Publié le - - Musique

BiME, plongée dans les sons
Laurent Philippe - La Bulle

Ce n'est pas encore le printemps, mais la ville va bruisser de mille sons. Musiques en scène, rebaptisée pour ses 20 ans Biennale des musiques exploratoires, va s'immiscer dans les tous les interstices de la vie culturelle lyonnaise.

Elle a déjà commencé à la BF 15, galerie d'art contemporain sise sur le quai de la Pêcherie, avec les 3 installations de Pierre-Laurent Gassière, expérimentations sonores autant que plastiques qui invitent à la pause.

Pour le reste, cette année, décidément pas comme les autres, elle invite un… écrivain.

Parce qu'il s'agit de s'ouvrir au monde et ne plus rester dans l'entre-soi d'une certaine musique contemporaine, de demander au public (tous les publics) de se montrer curieux et aventureux, de se frayer des chemins pas encore tracés, de partir à l'aventure de sons et des univers.

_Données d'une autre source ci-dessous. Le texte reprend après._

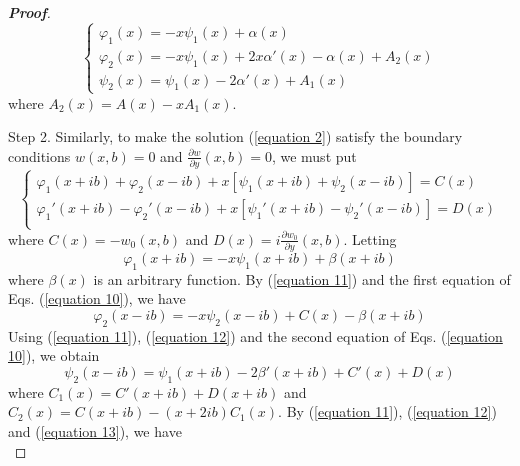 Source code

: \documentclass[a4paper]{article}      %
\begin{document}
\begin{proof}[{\bf Proof}]
\begin{equation}
        \left\{ {\begin{array}{*{20}{l}}
         {\varphi_{1}(x)=-x\psi_{1}(x)+\alpha(x)}\\
         {\varphi_{2}(x)=-x\psi_{1}(x)+2x\alpha'(x)-\alpha(x)+A_{2}(x)}\\
         {\psi_{2}(x)=\psi_{1}(x)-2\alpha'(x)+A_{1}(x)}
        \end{array}} \right.
        \end{equation}
    where $A_{2}(x)=A(x)-xA_{1}(x)$.%
    \item[\quad Step 2.] Similarly, to make the solution (\ref{equation 2}) satisfy the boundary conditions $w(x,b)=0$ and $\frac{{\partial w}}{{\partial y}}(x,b)=0$, we must put
        \begin{equation}\label{equation 10}                                 %
        \left\{ {\begin{array}{*{20}{l}}
         {\varphi_{1}(x+ib)+\varphi_{2}(x-ib)+x[\psi_{1}(x+ib)+\psi_{2}(x-ib)]=C(x)}\\
         {\varphi_{1}'(x+ib)-\varphi_{2}'(x-ib)+x[\psi_{1}'(x+ib)-\psi_{2}'(x-ib)]=D(x)}\\
        \end{array}} \right.
       \end{equation}
    where $C(x)=-w_{0}(x,b)$ and $D(x)=i\frac{{\partial w_{0}}}{{\partial y}}(x,b)$. Letting
        \begin{equation}\label{equation 11}                                 %
         \varphi_{1}(x+ib)=-x\psi_{1}(x+ib)+\beta(x+ib)
        \end{equation}
    where $\beta(x)$ is an arbitrary function. By (\ref{equation 11}) and the first equation of Eqs. (\ref{equation 10}), we have
    \begin{equation}\label{equation 12}                                     %
      \varphi_{2}(x-ib)=-x\psi_{2}(x-ib)+C(x)-\beta(x+ib)
    \end{equation}
    Using (\ref{equation 11}), (\ref{equation 12}) and the second equation of Eqs. (\ref{equation 10}), we obtain
        \begin{equation}\label{equation 13}                                     %
        \psi_{2}(x-ib)=\psi_{1}(x+ib)-2\beta'(x+ib)+C'(x)+D(x)
        \end{equation}
    where $C_{1}(x)=C'(x+ib)+D(x+ib)$ and $C_{2}(x)=C(x+ib)-(x+2ib)C_{1}(x)$.
    By (\ref{equation 11}), (\ref{equation 12}) and (\ref{equation 13}), we have
        \begin{equation}\label{equation 14}                                 %

\end{equation}
\end{proof}
\end{document}
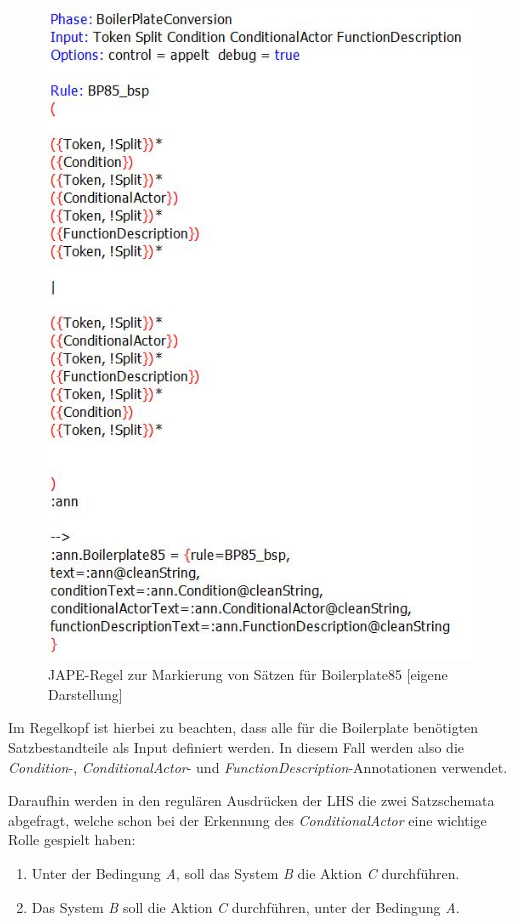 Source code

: \documentclass[12pt]{report}
\begin{document}
\begin{figure}[h!]
\begin{center}
\includegraphics[scale=0.8]{Bilder/Boilerplate85Jape.jpg}
\caption{JAPE-Regel zur Markierung von Sätzen für Boilerplate85 [eigene Darstellung]}
\end{center}
\end{figure}

Im Regelkopf ist hierbei zu beachten, dass alle für die Boilerplate benötigten Satzbestandteile als Input definiert werden. In diesem Fall werden also die \textit{Condition}-, \textit{ConditionalActor}- und \textit{FunctionDescription}-Annotationen verwendet. 

Daraufhin werden in den regulären Ausdrücken der LHS die zwei Satzschemata abgefragt, welche schon bei der Erkennung des \textit{ConditionalActor} eine wichtige Rolle gespielt haben:
\begin{enumerate}
\item Unter der Bedingung \textit{A}, soll das System \textit{B} die Aktion \textit{C} durchführen.
\item Das System \textit{B} soll die Aktion \textit{C} durchführen, unter der Bedingung \textit{A}.
\end{enumerate}
\end{document}
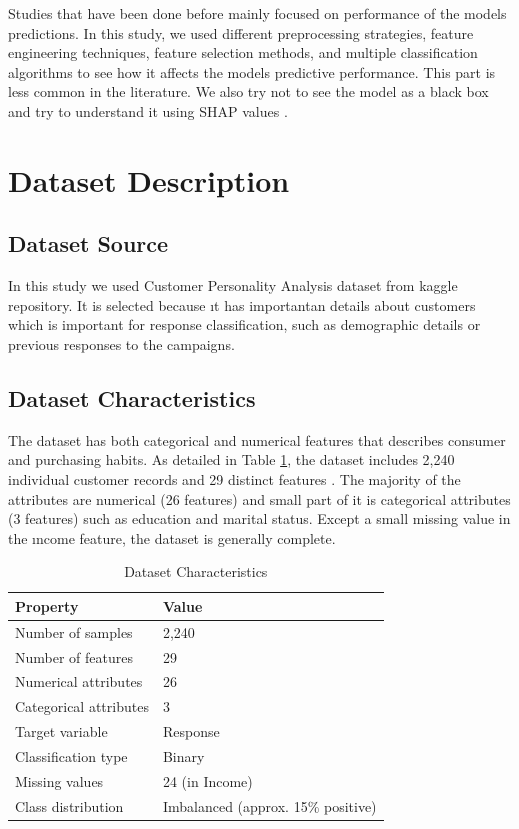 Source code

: \documentclass[conference]{IEEEtran}
\begin{document}
Studies that have been done before mainly focused on performance of the models predictions.
In this study, we used different preprocessing strategies, feature engineering techniques, feature selection methods, and multiple classification algorithms to see how it affects the models predictive performance. This part is less common in the literature.
We also try not to see the model as a black box and try to understand it using SHAP values \cite{lundberg2017}.

\section{Dataset Description}
\label{sec:dataset}

\subsection{Dataset Source}
In this study we used Customer Personality Analysis dataset from kaggle repository. It is selected because ıt has importantan details about customers which is important for response classification, such as demographic details or previous responses to the campaigns.


\subsection{Dataset Characteristics}
The dataset has both  categorical and numerical features that describes consumer and purchasing habits. 
As detailed in Table \ref{tab:dataset_characteristics}, the dataset includes 2,240 individual customer records and 29 distinct features . 
The majority of the attributes are numerical (26 features) and small part of it is categorical attributes (3 features) such as education and marital status. 
Except a small missing value in the ıncome feature, the dataset is generally complete.

\begin{table}[htbp]
\caption{Dataset Characteristics}
\label{tab:dataset_characteristics}
\centering
\begin{tabular}{|l|l|}
\hline
\textbf{Property} & \textbf{Value} \\
\hline
Number of samples & 2,240 \\
Number of features & 29 \\
Numerical attributes & 26 \\
Categorical attributes & 3 \\
Target variable & Response \\
Classification type & Binary \\
Missing values & 24 (in Income) \\
Class distribution & Imbalanced (approx. 15\% positive) \\
\hline
\end{tabular}
\end{table}
\end{document}
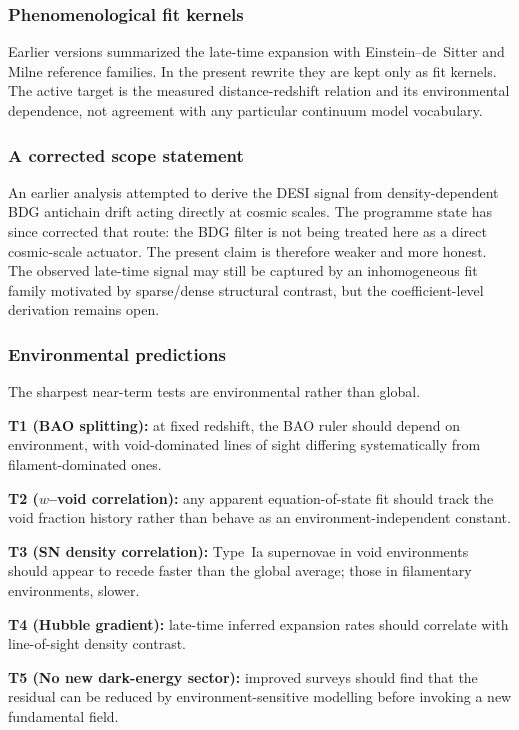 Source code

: \documentclass[11pt]{article}
\begin{document}
\subsubsection{Phenomenological fit kernels}

Earlier versions summarized the late-time expansion with Einstein--de~Sitter and Milne reference families. In the present rewrite they are kept only as fit kernels. The active target is the measured distance-redshift relation and its environmental dependence, not agreement with any particular continuum model vocabulary.

\subsubsection{A corrected scope statement}

An earlier analysis attempted to derive the DESI signal from density-dependent BDG antichain drift acting directly at cosmic scales. The programme state has since corrected that route: the BDG filter is not being treated here as a direct cosmic-scale actuator. The present claim is therefore weaker and more honest. The observed late-time signal may still be captured by an inhomogeneous fit family motivated by sparse/dense structural contrast, but the coefficient-level derivation remains open.

\subsubsection{Environmental predictions}

The sharpest near-term tests are environmental rather than global.

\textbf{T1 (BAO splitting):} at fixed redshift, the BAO ruler should depend on environment, with void-dominated lines of sight differing systematically from filament-dominated ones.

\textbf{T2 ($w$--void correlation):} any apparent equation-of-state fit should track the void fraction history rather than behave as an environment-independent constant.

\textbf{T3 (SN density correlation):} Type~Ia supernovae in void environments should appear to recede faster than the global average; those in filamentary environments, slower.

\textbf{T4 (Hubble gradient):} late-time inferred expansion rates should correlate with line-of-sight density contrast.

\textbf{T5 (No new dark-energy sector):} improved surveys should find that the residual can be reduced by environment-sensitive modelling before invoking a new fundamental field.
\end{document}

Ainsi, Yannick Haenel, prix Médicis 2017 avec son roman, Tiens ferme ta couronne, qui a également écrit un monodrame pour le compositeur Yann Robin, Papillon noir (que les spectateurs pourront découvrir au théâtre de la Renaissance le 28 mars), mis en espace par Arthur Nauzyciel, l'actuel directeur du TNB (Théâtre national de Bretagne) fait sonner les mots et considère que « l'irreprésentable est au cœur des musiques exploratoires », ce qu'il a justement cherché à dire dans Papillon noir. Il va également mêler sa voix à celle de Charles Berling pour une lecture de quelques-uns de ses textes.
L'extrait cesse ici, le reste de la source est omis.